* **YOUR TASK**: Return an exact copy of the lines from the one holding "On the other hand, we" to the end of the data, including both the starting and final lines. Leave the pictures out.

*** Begin section ***

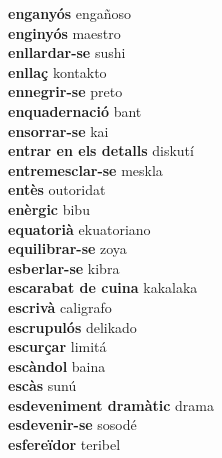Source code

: \textbf{ enganyós  } engañoso \\
\textbf{ enginyós  } maestro \\
\textbf{ enllardar-se  } sushi \\
\textbf{ enllaç  } kontakto \\
\textbf{ ennegrir-se  } preto \\
\textbf{ enquadernació  } bant \\
\textbf{ ensorrar-se  } kai \\
\textbf{ entrar en els detalls  } diskutí \\
\textbf{ entremesclar-se  } meskla \\
\textbf{ entès  } outoridat \\
\textbf{ enèrgic  } bibu \\
\textbf{ equatorià  } ekuatoriano \\
\textbf{ equilibrar-se  } zoya \\
\textbf{ esberlar-se  } kibra \\
\textbf{ escarabat de cuina  } kakalaka \\
\textbf{ escrivà  } caligrafo \\
\textbf{ escrupulós  } delikado \\
\textbf{ escurçar  } limitá \\
\textbf{ escàndol  } baina \\
\textbf{ escàs  } sunú \\
\textbf{ esdeveniment dramàtic  } drama \\
\textbf{ esdevenir-se  } sosodé \\
\textbf{ esfereïdor  } teribel \\
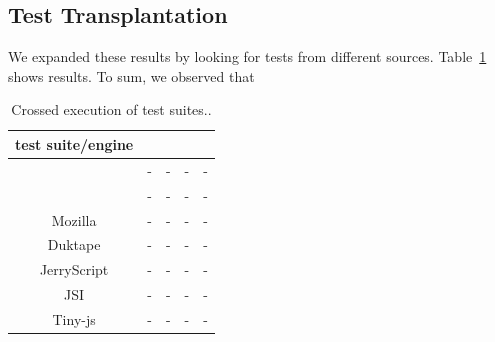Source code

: \documentclass[10pt,conference,anonymous]{IEEEtran}
\begin{document}
\subsection{Test Transplantation}

We expanded these results by looking for tests from different
sources.  Table~\ref{tab:cross-testing} shows
results. To sum, we observed that 

\begin{table}[h]
  \centering
  \caption{\label{tab:cross-testing}Crossed execution of test suites..}
  \begin{tabular}{crrrr}
    \toprule
    test suite/engine & \jsc{} & \veight{} & \chakra{} & \smonkey{} \\
    \midrule
    \jsc{} & - & - & - & -  \\
    \veight{} & - & - & - & -  \\
    Mozilla & - & - & - & -  \\
    Duktape & - & - & - & -  \\
    JerryScript & - & - & - & -  \\
    JSI & - & - & - & -  \\
    Tiny-js & - & - & - & -  \\
    \bottomrule 
  \end{tabular}
\end{table}  

\end{document}
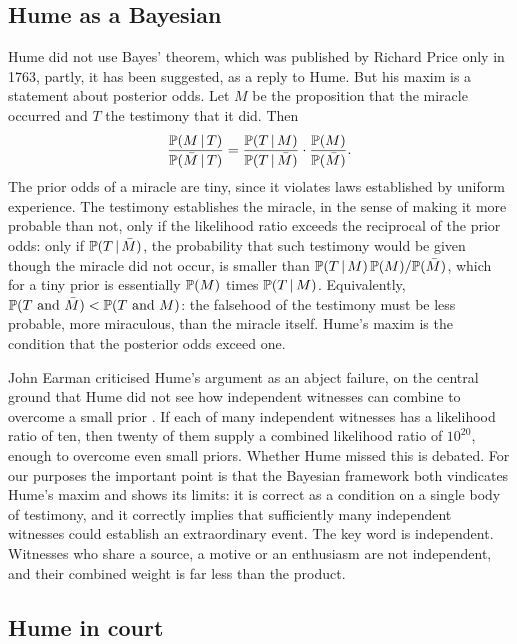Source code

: \subsection{Hume as a Bayesian}

Hume did not use Bayes' theorem, which was published by Richard Price only in 1763, partly, it has been suggested, as a reply to Hume. But his maxim is a statement about posterior odds. Let $M$ be the proposition that the miracle occurred and $T$ the testimony that it did. Then
\begin{equation}
\frac{\Prob(M\given T)}{\Prob(\bar M\given T)} = \frac{\Prob(T\given M)}{\Prob(T\given \bar M)}\cdot\frac{\Prob(M)}{\Prob(\bar M)} .
\end{equation}
The prior odds of a miracle are tiny, since it violates laws established by uniform experience. The testimony establishes the miracle, in the sense of making it more probable than not, only if the likelihood ratio exceeds the reciprocal of the prior odds: only if $\Prob(T\given\bar M)$, the probability that such testimony would be given though the miracle did not occur, is smaller than $\Prob(T\given M)\,\Prob(M)/\Prob(\bar M)$, which for a tiny prior is essentially $\Prob(M)$ times $\Prob(T\given M)$. Equivalently, $\Prob(T\text{ and }\bar M)<\Prob(T\text{ and }M)$: the falsehood of the testimony must be less probable, more miraculous, than the miracle itself. Hume's maxim is the condition that the posterior odds exceed one.

John Earman criticised Hume's argument as an abject failure, on the central ground that Hume did not see how independent witnesses can combine to overcome a small prior \citep{earman2000}. If each of many independent witnesses has a likelihood ratio of ten, then twenty of them supply a combined likelihood ratio of $10^{20}$, enough to overcome even small priors. Whether Hume missed this is debated. For our purposes the important point is that the Bayesian framework both vindicates Hume's maxim and shows its limits: it is correct as a condition on a single body of testimony, and it correctly implies that sufficiently many independent witnesses could establish an extraordinary event. The key word is independent. Witnesses who share a source, a motive or an enthusiasm are not independent, and their combined weight is far less than the product.

\subsection{Hume in court}

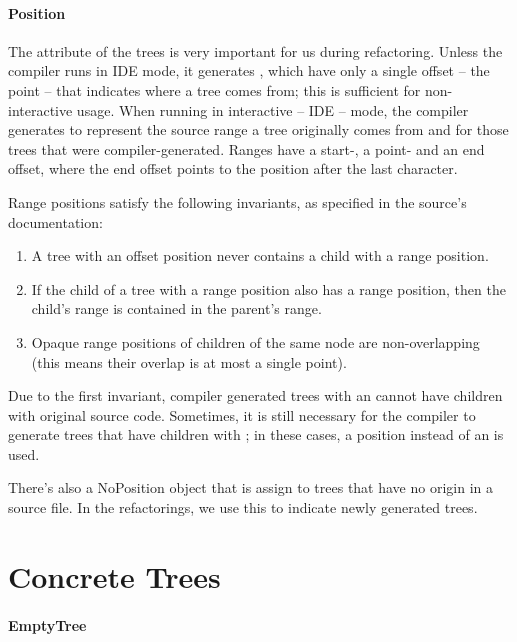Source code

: \paragraph{Position}

\noindent The  attribute of the trees is very important for us during refactoring. Unless the compiler runs in IDE mode, it generates , which have only a single offset -- the point -- that indicates where a tree comes from; this is sufficient for non-interactive usage. When running in interactive -- IDE -- mode, the compiler generates  to represent the source range a tree originally comes from and  for those trees that were compiler-generated. Ranges have a start-, a point- and an end offset, where the end offset points to the position after the last character.

Range positions satisfy the following invariants, as specified in the  source's documentation:

\begin{enumerate}
  \item A tree with an offset position never contains a child with a range position.
  \item If the child of a tree with a range position also has a range position, then the child's range is contained in the parent's range.
  \item Opaque range positions of children of the same node are non-overlapping (this means their overlap is at most a single point).
\end{enumerate}

Due to the first invariant, compiler generated trees with an  cannot have children with original source code. Sometimes, it is still necessary for the compiler to generate trees that have children with ; in these cases, a  position instead of an  is used.

There's also a NoPosition object that is assign to trees that have no origin in a source file. In the refactorings, we use this to indicate newly generated trees.

\section{Concrete Trees}

\paragraph{EmptyTree} \hfill \begin{footnotesize}\end{footnotesize} \newline

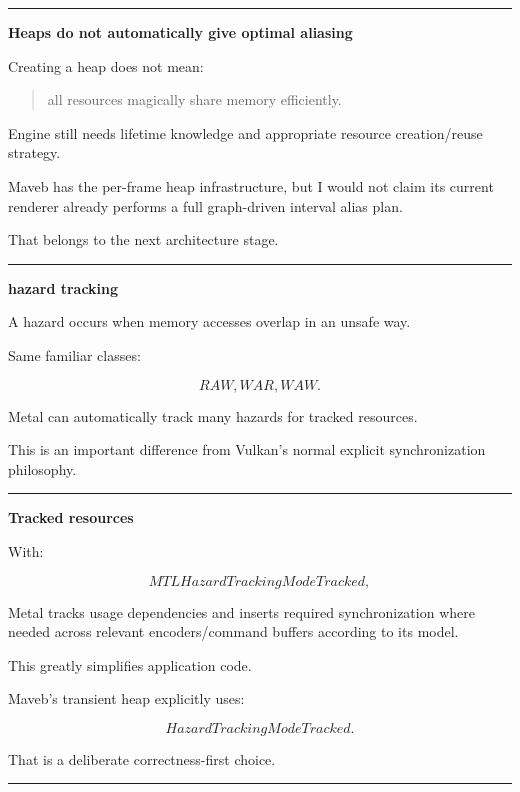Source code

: \begin{center}\rule{0.5\linewidth}{0.5pt}\end{center}

\textbf{Heaps do not automatically give optimal aliasing}

Creating a heap does not mean:

\begin{quote}
all resources magically share memory efficiently.
\end{quote}

Engine still needs lifetime knowledge and appropriate resource creation/reuse strategy.

Maveb has the per-frame heap infrastructure, but I would not claim its current renderer already performs a full graph-driven interval alias plan.

That belongs to the next architecture stage.

\begin{center}\rule{0.5\linewidth}{0.5pt}\end{center}

\textbf{hazard tracking}

A hazard occurs when memory accesses overlap in an unsafe way.

Same familiar classes:

\[
RAW,
WAR,
WAW.
\]

Metal can automatically track many hazards for tracked resources.

This is an important difference from Vulkan's normal explicit synchronization philosophy.

\begin{center}\rule{0.5\linewidth}{0.5pt}\end{center}

\textbf{Tracked resources}

With:

\[
MTLHazardTrackingModeTracked,
\]

Metal tracks usage dependencies and inserts required synchronization where needed across relevant encoders/command buffers according to its model.

This greatly simplifies application code.

Maveb's transient heap explicitly uses:

\[
\boxed{HazardTrackingModeTracked}.
\]

That is a deliberate correctness-first choice.

\begin{center}\rule{0.5\linewidth}{0.5pt}\end{center}

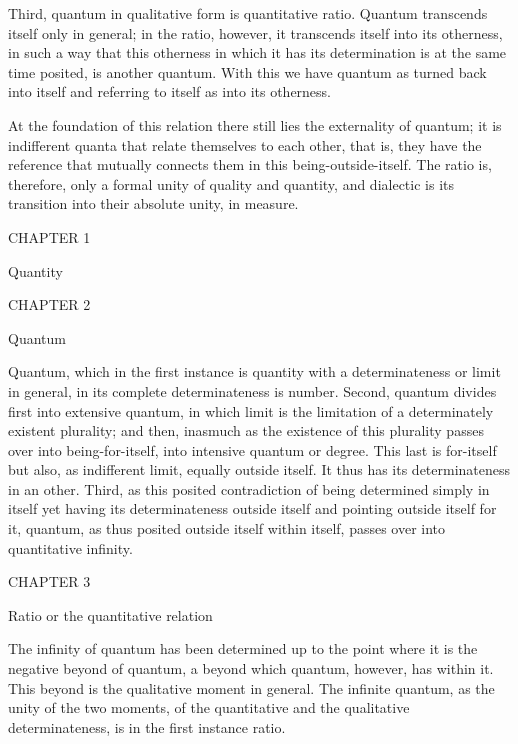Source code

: Third, quantum in qualitative form is quantitative ratio.
Quantum transcends itself only in general;
in the ratio, however, it transcends itself into its otherness,
in such a way that this otherness in which it has its determination
is at the same time posited, is another quantum.
With this we have quantum as turned back into itself
and referring to itself as into its otherness.

At the foundation of this relation there still
lies the externality of quantum;
it is indifferent quanta that
relate themselves to each other,
that is, they have the reference
that mutually connects them
in this being-outside-itself.
The ratio is, therefore, only
a formal unity of quality and quantity,
and dialectic is its transition into
their absolute unity, in measure.

CHAPTER 1

Quantity

CHAPTER 2

Quantum

Quantum, which in the first instance is quantity
with a determinateness or limit in general,
in its complete determinateness is number.
Second, quantum divides first into extensive quantum,
in which limit is the limitation of
a determinately existent plurality;
and then, inasmuch as the existence of
this plurality passes over into being-for-itself,
into intensive quantum or degree.
This last is for-itself but also,
as indifferent limit, equally outside itself.
It thus has its determinateness in an other.
Third, as this posited contradiction of
being determined simply in itself
yet having its determinateness outside itself
and pointing outside itself for it,
quantum, as thus posited outside itself within itself,
passes over into quantitative infinity.

CHAPTER 3

Ratio or the quantitative relation

The infinity of quantum has been determined up to
the point where it is the negative beyond of quantum,
a beyond which quantum, however, has within it.
This beyond is the qualitative moment in general.
The infinite quantum, as the unity of the two moments,
of the quantitative and the qualitative determinateness,
is in the first instance ratio.

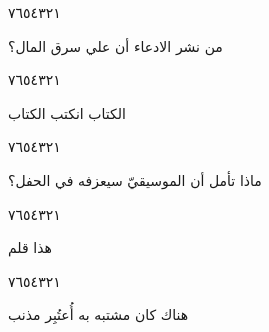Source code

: \documentclass[11pt, a4paper]{article}
\begin{document}
{\begin{center}
        \hfill\textarabic{٧}\hfill\textarabic{٦}\hfill\textarabic{٥}\hfill\textarabic{٤}\hfill\textarabic{٣}\hfill\textarabic{٢}\hfill\textarabic{١}
        \end{center}


\vspace{0.5\baselineskip}\begin{flushright}
\textarabic{من نشر الادعاء أن علي سرق المال؟}
\end{flushright}

\begin{center}
        \hfill\textarabic{٧}\hfill\textarabic{٦}\hfill\textarabic{٥}\hfill\textarabic{٤}\hfill\textarabic{٣}\hfill\textarabic{٢}\hfill\textarabic{١}
        \end{center}


\vspace{0.5\baselineskip}\begin{flushright}
\textarabic{الكتاب انكتب الكتاب}
\end{flushright}

\begin{center}
        \hfill\textarabic{٧}\hfill\textarabic{٦}\hfill\textarabic{٥}\hfill\textarabic{٤}\hfill\textarabic{٣}\hfill\textarabic{٢}\hfill\textarabic{١}
        \end{center}


\vspace{0.5\baselineskip}\begin{flushright}
\textarabic{ماذا تأمل أن الموسيقيّ سيعزفه في الحفل؟}
\end{flushright}

\begin{center}
        \hfill\textarabic{٧}\hfill\textarabic{٦}\hfill\textarabic{٥}\hfill\textarabic{٤}\hfill\textarabic{٣}\hfill\textarabic{٢}\hfill\textarabic{١}
        \end{center}


\vspace{0.5\baselineskip}\begin{flushright}
\textarabic{هذا قلم}
\end{flushright}

\begin{center}
        \hfill\textarabic{٧}\hfill\textarabic{٦}\hfill\textarabic{٥}\hfill\textarabic{٤}\hfill\textarabic{٣}\hfill\textarabic{٢}\hfill\textarabic{١}
        \end{center}


\vspace{0.5\baselineskip}\begin{flushright}
\textarabic{هناك كان مشتبه به أُعتُبِر مذنب}
\end{flushright}

}
\end{document}
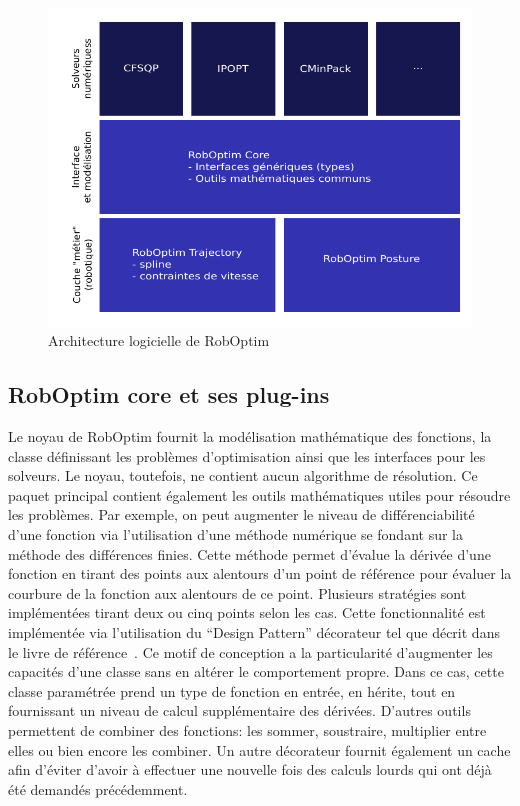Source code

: \begin{figure}
  \begin{center}
    \includegraphics{src/chap1-roboptim/roboptim-architecture.pdf}
  \end{center}
  \caption{Architecture logicielle de RobOptim}
\end{figure}

\subsection{RobOptim core et ses plug-ins}
\label{sec:chap1_roboptim_plugin}

Le noyau de RobOptim fournit la modélisation mathématique des
fonctions, la classe définissant les problèmes d'optimisation ainsi
que les interfaces pour les solveurs. Le noyau, toutefois, ne contient
aucun algorithme de résolution. Ce paquet principal contient également
les outils mathématiques utiles pour résoudre les problèmes. Par
exemple, on peut augmenter le niveau de différenciabilité d'une
fonction via l'utilisation d'une méthode numérique se fondant sur la
méthode des différences finies. Cette méthode permet d'évalue la
dérivée d'une fonction en tirant des points aux alentours d'un point
de référence pour évaluer la courbure de la fonction aux alentours de
ce point. Plusieurs stratégies sont implémentées tirant deux ou cinq
points selon les cas. Cette fonctionnalité est implémentée via
l'utilisation du ``Design Pattern'' décorateur tel que décrit dans le livre de
référence \citep{design.pattern}. Ce motif de conception a la
particularité d'augmenter les capacités d'une classe sans en altérer
le comportement propre. Dans ce cas, cette classe paramétrée prend un
type de fonction en entrée, en hérite, tout en fournissant un niveau
de calcul supplémentaire des dérivées. D'autres outils permettent de
combiner des fonctions: les sommer, soustraire, multiplier entre elles
ou bien encore les combiner. Un autre décorateur fournit également un
cache afin d'éviter d'avoir à effectuer une nouvelle fois des calculs
lourds qui ont déjà été demandés précédemment.

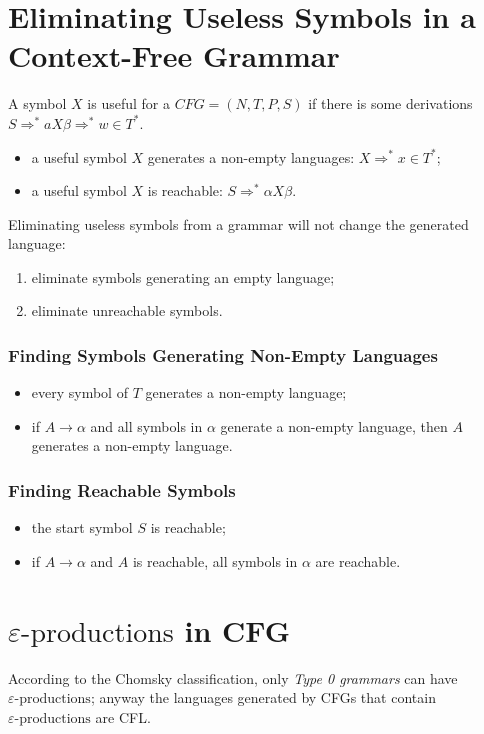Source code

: \section{Eliminating Useless Symbols in a Context-Free Grammar}
A symbol $X$ is useful for a $CFG = (N, T, P, S)$ if there is some derivations $S \Rightarrow^\ast aX\beta \Rightarrow^\ast w \in T^\ast$.
\begin{itemize}
    \item a useful symbol $X$ generates a non-empty languages: $X \Rightarrow^\ast x \in T^\ast$;
    \item a useful symbol $X$ is reachable: $S \Rightarrow^\ast \alpha X\beta$.
\end{itemize}
Eliminating useless symbols from a grammar will not change the generated language:
\begin{enumerate}
    \item eliminate symbols generating an empty language;
    \item eliminate unreachable symbols.
\end{enumerate}
\subsubsection{Finding Symbols Generating Non-Empty Languages}
\begin{itemize}
    \item every symbol of $T$ generates a non-empty language;
    \item if $A \to \alpha$ and all symbols in $\alpha$ generate a non-empty language, then $A$ generates a non-empty language.
\end{itemize}
\subsubsection{Finding Reachable Symbols}
\begin{itemize}
    \item the start symbol $S$ is reachable;
    \item if $A \to \alpha$ and $A$ is reachable, all symbols in $\alpha$ are reachable.
\end{itemize}

\section{$\varepsilon\text{-productions}$ in CFG}
According to the Chomsky classification, only \emph{Type 0 grammars} can have $\varepsilon\text{-productions}$; anyway the languages generated by CFGs that contain $\varepsilon\text{-productions}$ are CFL.

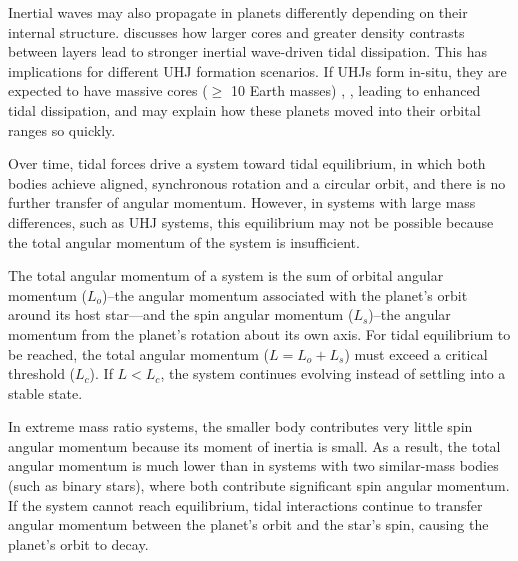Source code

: \documentclass[oneside,12pt]{amsart}
\numberwithin{page}{section}
\begin{document}
Inertial waves may also propagate in planets differently depending on their internal structure. \citet{ogilvie2014tidal} discusses how larger cores and greater density contrasts between layers lead to stronger inertial wave-driven tidal dissipation. This has implications for different UHJ formation scenarios. If UHJs form in-situ, they are expected to have massive cores ($\geq$ 10 Earth masses) \citep{fortney2021hotjupiters}, \citep{dawson2018origins}, leading to enhanced tidal dissipation, and may explain how these planets moved into their orbital ranges so quickly.

Over time, tidal forces drive a system toward tidal equilibrium, in which both bodies achieve aligned, synchronous rotation and a circular orbit, and there is no further transfer of angular momentum. However, in systems with large mass differences, such as UHJ systems, this equilibrium may not be possible because the total angular momentum of the system is insufficient.

The total angular momentum of a system is the sum of orbital angular momentum ($L_o$)–the angular momentum associated with the planet's orbit around its host star—and the spin angular momentum ($L_s$)–the angular momentum from the planet’s rotation about its own axis.
For tidal equilibrium to be reached, the total angular momentum ($L = L_o + L_s$) must exceed a critical threshold ($L_c$). If $L < L_c$, the system continues evolving instead of settling into a stable state.

In extreme mass ratio systems, the smaller body contributes very little spin angular momentum because its moment of inertia is small. As a result, the total angular momentum is much lower than in systems with two similar-mass bodies (such as binary stars), where both contribute significant spin angular momentum. If the system cannot reach equilibrium, tidal interactions continue to transfer angular momentum between the planet’s orbit and the star’s spin, causing the planet’s orbit to decay.

\end{document}
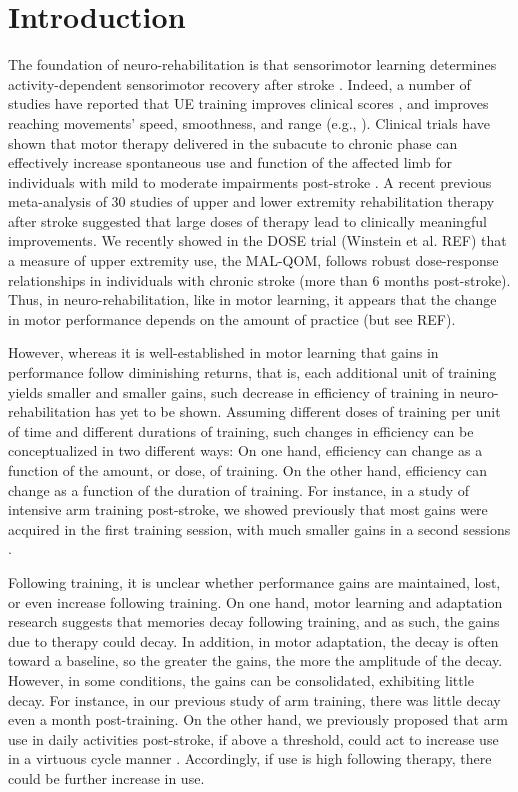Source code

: \section{Introduction}
The foundation of neuro-rehabilitation is that sensorimotor learning determines activity-dependent sensorimotor recovery after stroke \cite{Kitago2013, Krakauer2006}. 
Indeed, a number of studies have reported that UE training improves clinical scores \cite{Cirstea2003}, \cite{Kamper2002, Kwakkel2006, McCrea2005} and improves reaching movements’ speed, smoothness, and range (e.g., \cite{Anton1996}). 
Clinical trials have shown that motor therapy delivered in the subacute to chronic phase can effectively increase spontaneous use and function of the affected limb for individuals with mild to moderate impairments post-stroke \cite{Wolf2006, Lohse2014}. 
A recent previous meta-analysis of 30 studies of upper and lower extremity rehabilitation therapy after stroke suggested that large doses of therapy lead to clinically meaningful improvements. 
We recently showed in the DOSE trial (Winstein et al. REF) that a measure of upper extremity use, the MAL-QOM, follows robust dose-response relationships in individuals with chronic stroke (more than 6 months post-stroke). 
Thus, in neuro-rehabilitation, like in motor learning, it appears that the change in motor performance depends on the amount of practice (but see REF). 

However, whereas it is well-established in motor learning that gains in performance follow diminishing returns, that is, each additional unit of training yields smaller and smaller gains, such decrease in efficiency of training in neuro-rehabilitation has yet to be shown. 
Assuming different doses of training per unit of time and different durations of training, such changes in efficiency can be conceptualized in two different ways: On one hand, efficiency can change as a function of the amount, or dose, of training. 
On the other hand, efficiency can change as a function of the duration of training. 
For instance, in a study of intensive arm training post-stroke, we showed previously that most gains were acquired in the first training session, with much smaller gains in a second sessions \cite{Park2016}.

Following training, it is unclear whether performance gains are maintained, lost, or even increase following training.
On one hand, motor learning and adaptation research suggests that memories decay following training, and as such, the gains due to therapy could decay. 
In addition, in motor adaptation, the decay is often toward a baseline, so the greater the gains, the more the amplitude of the decay. 
However, in some conditions, the gains can be consolidated, exhibiting little decay. 
For instance, in our previous study of arm training, there was little decay even a month post-training. 
On the other hand, we previously proposed that arm use in daily activities post-stroke, if above a threshold, could act to increase use in a virtuous cycle manner \cite{Hidaka2012, Schweighofer2009}. 
Accordingly, if use is high following therapy, there could be further increase in use. 

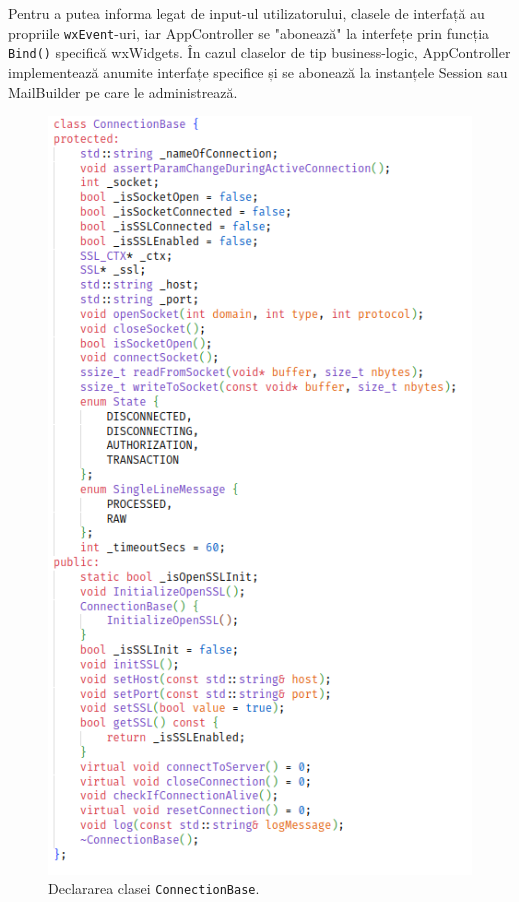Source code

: \documentclass[runningheads]{llncs}
\begin{document}
Pentru a putea informa legat de input-ul utilizatorului, clasele de interfață au propriile \texttt{wxEvent}-uri, iar AppController se "abonează" la interfețe prin funcția \texttt{Bind()} specifică wxWidgets. În cazul claselor de tip business-logic, AppController implementează anumite interfațe specifice și se abonează la instanțele Session sau MailBuilder pe care le administrează.


\begin{figure}
    \centering
    \includegraphics[width=\textwidth]{connectionBase.png}
    \caption{Declararea clasei \texttt{ConnectionBase}.}
    \label{fig:connectionBase}
\end{figure}
\end{document}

*** End section ***

* **COMPLETED EXERCISE**:
On the other hand, we previously proposed that arm use in daily activities post-stroke, if above a threshold, could act to increase use in a virtuous cycle manner \cite{Hidaka2012, Schweighofer2009}. 
Accordingly, if use is high following therapy, there could be further increase in use. 

Source code

: \documentclass[runningheads]{llncs}
\begin{document}
Pentru a putea informa legat de input-ul utilizatorului, clasele de interfață au propriile \texttt{wxEvent}-uri, iar AppController se "abonează" la interfețe prin funcția \texttt{Bind()} specifică wxWidgets. În cazul claselor de tip business-logic, AppController implementează anumite interfațe specifice și se abonează la instanțele Session sau MailBuilder pe care le administrează.


\begin{figure}
    \centering
    \includegraphics[width=\textwidth]{connectionBase.png}
    \caption{Declararea clasei \texttt{ConnectionBase}.}
    \label{fig:connectionBase}
\end{figure}
\end{document}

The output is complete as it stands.